Indian viewers of the superb Brazilian film Elite Squad – The Enemy Within (2010) can take great comfort that there are other countries in the world as screwed up, as corrupt and as rotten as Mera Bharat Mahaan.
Elite Squad – The Enemy Within (Tropa de Elite 2 – O Inimigo Agora é Outro), a Portuguese language film, is a follow-up to The Elite Squad (2007).
But even if you haven’t seen the older film you can still enjoy the sequel without feeling adrift.
The movie, which debuted in late 2010 in Brazil and a year later in the U.S., has been a raging success at the box office.
In Brazil, the box office returns of Elite Squad – The Enemy Within turned it into the country’s highest grossing film ever.
The movie was Brazil’s pick for the upcoming Oscars in the Best Foreign Film category but failed to make the final list.
A Director’s Film
Set in Rio de Janeiro (a sprawling city with a population about that of the South Indian city of Hyderabad), Elite Squad – The Enemy Within is what the wise souls at SI hail as a director’s film.
In other words, the actors recede into the background because of the overall powerful impact of the movie.
A gripping story, fine screenplay, nice photography and good acting are neatly melded together in the capable hands of a talented director.

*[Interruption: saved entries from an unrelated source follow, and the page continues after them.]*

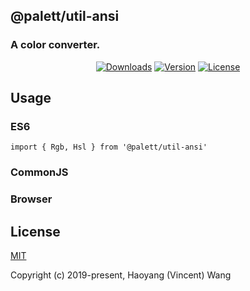 ## @palett/util-ansi

### A color converter.

<p align="center">
  <a href="https://npmcharts.com/compare/@palett/util-ansi?minimal=true"><img src="https://img.shields.io/npm/dm/@palett/util-ansi.svg" alt="Downloads"></a>
  <a href="https://www.npmjs.com/package/@palett/util-ansi"><img src="https://img.shields.io/npm/v/@palett/util-ansi.svg" alt="Version"></a>
  <a href="https://www.npmjs.com/package/@palett/util-ansi"><img src="https://img.shields.io/npm/l/@palett/util-ansi.svg" alt="License"></a>
</p>

## Usage

### ES6

    import { Rgb, Hsl } from '@palett/util-ansi'

### CommonJS

### Browser

## License

[MIT](http://opensource.org/licenses/MIT)

Copyright (c) 2019-present, Haoyang (Vincent) Wang
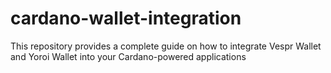 # cardano-wallet-integration
This repository provides a complete guide on how to integrate Vespr Wallet and Yoroi Wallet into your Cardano-powered applications
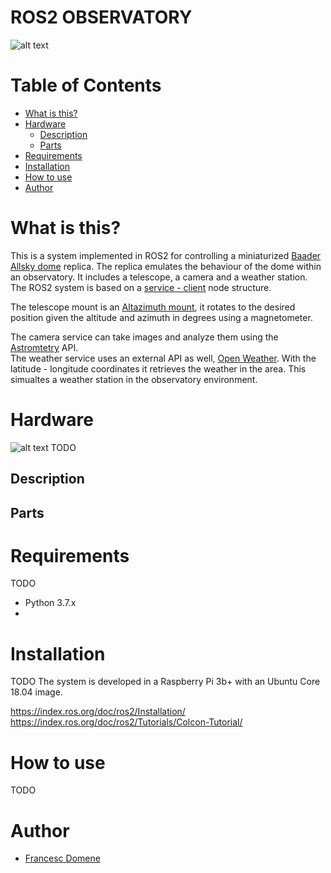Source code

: # ROS2 OBSERVATORY
![alt text](https://drive.google.com/uc?export=view&id=1NBTWICdMcwk3eKZdHhn6nminjx49Ptxm)
# Table of Contents
  * [What is this?](#what-is-this)
  * [Hardware](#hardware)
    * [Description](#description)
    * [Parts](#parts)
  * [Requirements](#requirements)
  * [Installation](#installation)
  * [How to use](#how-to-use)
  * [Author](#author)
  
# What is this?

This is a system implemented in ROS2 for controlling a miniaturized [Baader Allsky dome][baaderdome] replica. The replica emulates the behaviour of the dome within an observatory. It includes a telescope, a camera and a weather station.  
The ROS2 system is based on a [service - client][servcli] node structure.


The telescope mount is an [Altazimuth mount][altaz], it rotates to the desired position given the altitude and azimuth in degrees using a magnetometer.

The camera service can take images and analyze them using the [Astromtetry][astrometry] API.  
The weather service uses an external API as well, [Open Weather][openweathermap]. With the latitude - longitude coordinates it retrieves the weather in the area. This simualtes a weather station in the observatory environment.

[baaderdome]: https://www.baader-planetarium.com/en/domes/baader-allsky-domes-(2.3---6.5-meter).html
[servcli]: https://index.ros.org/doc/ros2/Tutorials/Services/Understanding-ROS2-Services/
[altaz]: https://en.wikipedia.org/wiki/Altazimuth_mount
[astrometry]: https://nova.astrometry.net/
[openweathermap]: https://openweathermap.org/api

# Hardware
![alt text](https://drive.google.com/uc?export=view&id=1bYUG8yEjRu20-ClVU79otFHRpOV49OlV)
TODO
## Description

## Parts

# Requirements
TODO
- Python 3.7.x
- 

# Installation
TODO
The system is developed in a Raspberry Pi 3b+ with an Ubuntu Core 18.04 image.


https://index.ros.org/doc/ros2/Installation/
https://index.ros.org/doc/ros2/Tutorials/Colcon-Tutorial/


# How to use

TODO

# Author
- [Francesc Domene](https://github.com/fdomf/)
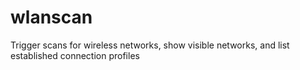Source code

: wlanscan
========

Trigger scans for wireless networks, show visible networks, and list established connection profiles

The director in this instance is José Padilha, who also co-wrote the story and screenplay. Padilha, a maker of feature films and documentaries, also directed Elite Squad (2007).
Most Indian movies are garbage because the Bollywood star system thrusts the ‘heroes’ into the foreground, leaving the story, screenplay and the director to play second fiddle.
Groundbreaking Indian films are those, like Sholay, that stray from the hero-centric formula.
Powerful Indictment
Made on an average budget of about $9.5 million, Elite Squad – The Enemy Within is a crushing indictment of the corruption and savagery sullying the high echelons of Rio’s police force and operating at the intersection of law enforcement and politics.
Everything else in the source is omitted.